I caught a few smallmouth, but this was the largest. My buddy caught one that was a bit bigger. Until this year, I've caught many more smallmouth than largemouth or spotted bass. To be honest, I doubt I could identify a spotted bass over a largemouth. These fish were caught between Wheelers Mill and Dixon Mill. I'd like to fish the upper section of it, but I don't know where to drop in.


----------



## autogyroenthusiast (Oct 25, 2007)

awesome photos, looked like great day.


----------



## dreinhart (Aug 3, 2010)

Spotted Bass Jaw does not extend past the eye when jaw is closed, where large mouth jaw line is past the eye when jaw is closed, but probably the easiest way is when you look in their mouth there will be a patch of teeth on the tongue. Not really teeth but more like a dark small patch like sand paper. Its kind of difficult to see but right below the lateral line they have some small broken lines or faint spot markings . . The dorsal or top fin with not be separated between the front and back part it will come down to the back but not as far to the back as the separation will be with large mouth bass.
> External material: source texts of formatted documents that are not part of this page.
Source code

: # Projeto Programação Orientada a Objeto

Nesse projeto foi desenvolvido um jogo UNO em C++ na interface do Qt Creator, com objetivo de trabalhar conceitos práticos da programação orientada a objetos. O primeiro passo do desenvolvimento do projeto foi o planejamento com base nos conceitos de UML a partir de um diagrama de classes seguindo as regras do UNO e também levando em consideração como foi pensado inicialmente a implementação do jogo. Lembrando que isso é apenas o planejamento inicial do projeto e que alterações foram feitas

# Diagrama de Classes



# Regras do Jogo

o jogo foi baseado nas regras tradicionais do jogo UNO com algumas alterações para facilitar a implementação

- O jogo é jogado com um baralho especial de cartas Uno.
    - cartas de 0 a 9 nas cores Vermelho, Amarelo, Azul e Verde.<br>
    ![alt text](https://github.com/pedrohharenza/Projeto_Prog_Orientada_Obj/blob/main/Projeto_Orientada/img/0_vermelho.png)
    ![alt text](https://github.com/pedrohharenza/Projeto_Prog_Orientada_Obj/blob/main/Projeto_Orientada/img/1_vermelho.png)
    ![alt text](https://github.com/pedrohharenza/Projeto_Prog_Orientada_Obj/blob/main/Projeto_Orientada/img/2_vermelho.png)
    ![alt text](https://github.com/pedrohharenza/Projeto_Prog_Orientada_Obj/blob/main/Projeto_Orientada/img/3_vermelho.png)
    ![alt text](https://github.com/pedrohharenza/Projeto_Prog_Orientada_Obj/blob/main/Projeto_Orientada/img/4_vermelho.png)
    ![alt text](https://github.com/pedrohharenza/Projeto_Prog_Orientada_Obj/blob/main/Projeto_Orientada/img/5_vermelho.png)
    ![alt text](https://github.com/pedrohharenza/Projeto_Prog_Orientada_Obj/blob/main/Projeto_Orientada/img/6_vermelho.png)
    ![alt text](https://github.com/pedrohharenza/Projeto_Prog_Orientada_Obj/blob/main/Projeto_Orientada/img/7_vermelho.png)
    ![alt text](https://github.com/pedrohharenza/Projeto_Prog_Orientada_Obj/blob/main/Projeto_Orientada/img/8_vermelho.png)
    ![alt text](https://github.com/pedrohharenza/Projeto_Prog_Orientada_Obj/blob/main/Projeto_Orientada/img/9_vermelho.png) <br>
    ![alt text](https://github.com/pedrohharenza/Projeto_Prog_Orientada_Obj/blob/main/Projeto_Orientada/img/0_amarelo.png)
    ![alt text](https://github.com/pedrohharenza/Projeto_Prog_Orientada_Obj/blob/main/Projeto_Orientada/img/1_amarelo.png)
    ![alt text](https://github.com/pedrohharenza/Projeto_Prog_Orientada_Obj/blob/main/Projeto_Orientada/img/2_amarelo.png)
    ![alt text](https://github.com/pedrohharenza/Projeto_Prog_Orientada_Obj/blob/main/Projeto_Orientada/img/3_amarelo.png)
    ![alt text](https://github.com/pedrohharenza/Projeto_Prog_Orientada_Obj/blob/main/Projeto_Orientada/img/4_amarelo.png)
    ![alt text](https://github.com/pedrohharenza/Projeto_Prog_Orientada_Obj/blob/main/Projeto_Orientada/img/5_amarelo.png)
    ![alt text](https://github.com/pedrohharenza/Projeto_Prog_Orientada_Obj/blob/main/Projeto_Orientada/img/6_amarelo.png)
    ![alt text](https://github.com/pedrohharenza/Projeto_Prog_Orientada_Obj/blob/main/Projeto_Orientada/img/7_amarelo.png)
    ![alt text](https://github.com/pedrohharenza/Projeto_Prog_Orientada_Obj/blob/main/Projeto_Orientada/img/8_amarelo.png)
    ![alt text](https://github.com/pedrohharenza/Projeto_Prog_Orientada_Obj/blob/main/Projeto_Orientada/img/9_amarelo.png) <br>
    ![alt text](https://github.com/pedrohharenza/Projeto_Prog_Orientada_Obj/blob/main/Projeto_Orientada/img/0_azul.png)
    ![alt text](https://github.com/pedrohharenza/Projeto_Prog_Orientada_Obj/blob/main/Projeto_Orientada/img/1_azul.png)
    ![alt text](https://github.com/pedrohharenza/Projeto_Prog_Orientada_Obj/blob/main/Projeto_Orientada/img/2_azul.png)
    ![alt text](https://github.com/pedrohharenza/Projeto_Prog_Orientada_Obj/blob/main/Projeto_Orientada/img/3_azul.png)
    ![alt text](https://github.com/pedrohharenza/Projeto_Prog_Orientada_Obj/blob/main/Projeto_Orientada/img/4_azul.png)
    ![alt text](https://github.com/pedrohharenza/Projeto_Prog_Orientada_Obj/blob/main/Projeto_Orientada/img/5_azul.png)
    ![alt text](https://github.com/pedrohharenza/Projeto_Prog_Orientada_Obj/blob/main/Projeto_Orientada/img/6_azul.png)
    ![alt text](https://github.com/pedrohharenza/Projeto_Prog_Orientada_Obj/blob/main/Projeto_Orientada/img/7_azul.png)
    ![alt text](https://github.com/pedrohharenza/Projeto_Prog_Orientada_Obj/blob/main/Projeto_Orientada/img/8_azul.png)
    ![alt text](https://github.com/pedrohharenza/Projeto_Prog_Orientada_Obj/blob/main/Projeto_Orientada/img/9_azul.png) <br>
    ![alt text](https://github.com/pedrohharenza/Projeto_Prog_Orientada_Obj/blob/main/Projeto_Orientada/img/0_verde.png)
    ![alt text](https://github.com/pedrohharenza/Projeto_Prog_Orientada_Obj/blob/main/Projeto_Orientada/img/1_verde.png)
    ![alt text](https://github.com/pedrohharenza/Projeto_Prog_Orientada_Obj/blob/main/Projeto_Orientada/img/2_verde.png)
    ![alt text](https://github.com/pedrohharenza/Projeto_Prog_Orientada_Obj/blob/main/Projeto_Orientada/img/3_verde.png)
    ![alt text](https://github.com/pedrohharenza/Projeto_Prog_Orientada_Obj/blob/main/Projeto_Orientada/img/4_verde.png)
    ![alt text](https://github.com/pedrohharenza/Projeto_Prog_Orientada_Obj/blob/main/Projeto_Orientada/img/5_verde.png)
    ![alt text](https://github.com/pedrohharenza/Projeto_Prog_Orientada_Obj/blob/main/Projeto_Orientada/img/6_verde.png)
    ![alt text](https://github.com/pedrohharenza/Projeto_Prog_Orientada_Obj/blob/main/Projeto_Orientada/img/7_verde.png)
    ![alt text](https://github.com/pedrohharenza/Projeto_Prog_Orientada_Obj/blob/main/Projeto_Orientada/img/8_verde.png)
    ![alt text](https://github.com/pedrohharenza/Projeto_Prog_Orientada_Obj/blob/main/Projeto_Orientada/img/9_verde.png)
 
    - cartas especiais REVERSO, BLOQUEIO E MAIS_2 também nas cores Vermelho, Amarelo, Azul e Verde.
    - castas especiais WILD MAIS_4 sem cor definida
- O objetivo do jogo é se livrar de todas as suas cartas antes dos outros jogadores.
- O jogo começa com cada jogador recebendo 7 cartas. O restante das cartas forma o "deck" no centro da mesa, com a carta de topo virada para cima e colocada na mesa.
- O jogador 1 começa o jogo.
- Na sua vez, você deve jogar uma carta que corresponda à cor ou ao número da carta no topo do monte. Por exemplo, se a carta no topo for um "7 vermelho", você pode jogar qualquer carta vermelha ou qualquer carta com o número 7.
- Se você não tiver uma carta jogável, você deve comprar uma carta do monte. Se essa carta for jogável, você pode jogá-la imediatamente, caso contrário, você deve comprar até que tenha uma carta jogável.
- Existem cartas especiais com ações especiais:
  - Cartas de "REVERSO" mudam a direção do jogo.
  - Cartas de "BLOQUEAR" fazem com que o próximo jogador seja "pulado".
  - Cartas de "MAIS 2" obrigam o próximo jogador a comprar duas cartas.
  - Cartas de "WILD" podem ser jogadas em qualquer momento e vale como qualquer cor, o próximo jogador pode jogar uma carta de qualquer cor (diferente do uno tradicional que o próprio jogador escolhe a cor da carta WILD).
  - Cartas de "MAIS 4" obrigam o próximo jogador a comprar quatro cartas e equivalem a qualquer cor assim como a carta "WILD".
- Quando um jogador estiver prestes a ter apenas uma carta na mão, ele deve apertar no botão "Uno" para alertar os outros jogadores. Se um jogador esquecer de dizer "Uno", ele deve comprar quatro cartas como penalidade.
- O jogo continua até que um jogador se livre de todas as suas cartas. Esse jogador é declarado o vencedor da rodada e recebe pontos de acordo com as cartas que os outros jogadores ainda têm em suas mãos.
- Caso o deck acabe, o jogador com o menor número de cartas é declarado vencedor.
They prefer long slow pools and are found over sand and mud bottoms more than Smallmouth. They are usually in areas of slower current than Smallies and Spotted bass will hold near logs in the long slow current pools.They will never get as big or as long as as large mouth bass but can get kind of football shaped. A big Spotted in Ohio is a two to three pound fish. You do not find them in areas other than the Ohio River drainage in Ohio, none up north in Ohio. When they are young Smallmouth fry will be black, large mouth will have a black band on the tip of the tail and Spotted will have a tri color tail with black yellow and white , they will also be more elongated. As far as the upper reaches not a lot of cobble rock in the upper reaches, lots of shale, flat rock and sand. I have wondered if that had anything to do with the lack of Smallmouth. You cant really float it but have to wade it.


----------



## Mr. Basskisser (Oct 18, 2005)

Never even knew that river existed. The little scioto i always heard about is up by bucyrus. That river looks pretty cool. It reminds me of a bigger version of sunfish creek in moneoe county. Looking forward to more repirts.


----------



## Bobst03 (Oct 15, 2011)

Theres a pretty good little hole there by the golf course. I caught 12 bass from the bank in about an hour few weeks ago. You talk about fishing the upper end...How far up you talkin?...Go on out through minford toward southwebster and hit KY trail. there is a bridge down there and you can fish clear down to dixon mill again if ya start early. any farther than ky trail though, not real familiar with. Just curious, wats ur name, you are close to my neck of the woods.


----------



## terryit3 (Jul 15, 2011)

I caught the bigger fish out behind the golf course. There was a big open hole with a lot of trees in it and we caught them there. I'm familiar with KY Trail, and can hopefully drop the canoe in there sometime soon. My name is Terry, I live in Wheelersburg. I have some family that lives in the Minford area, close to where I fish.


----------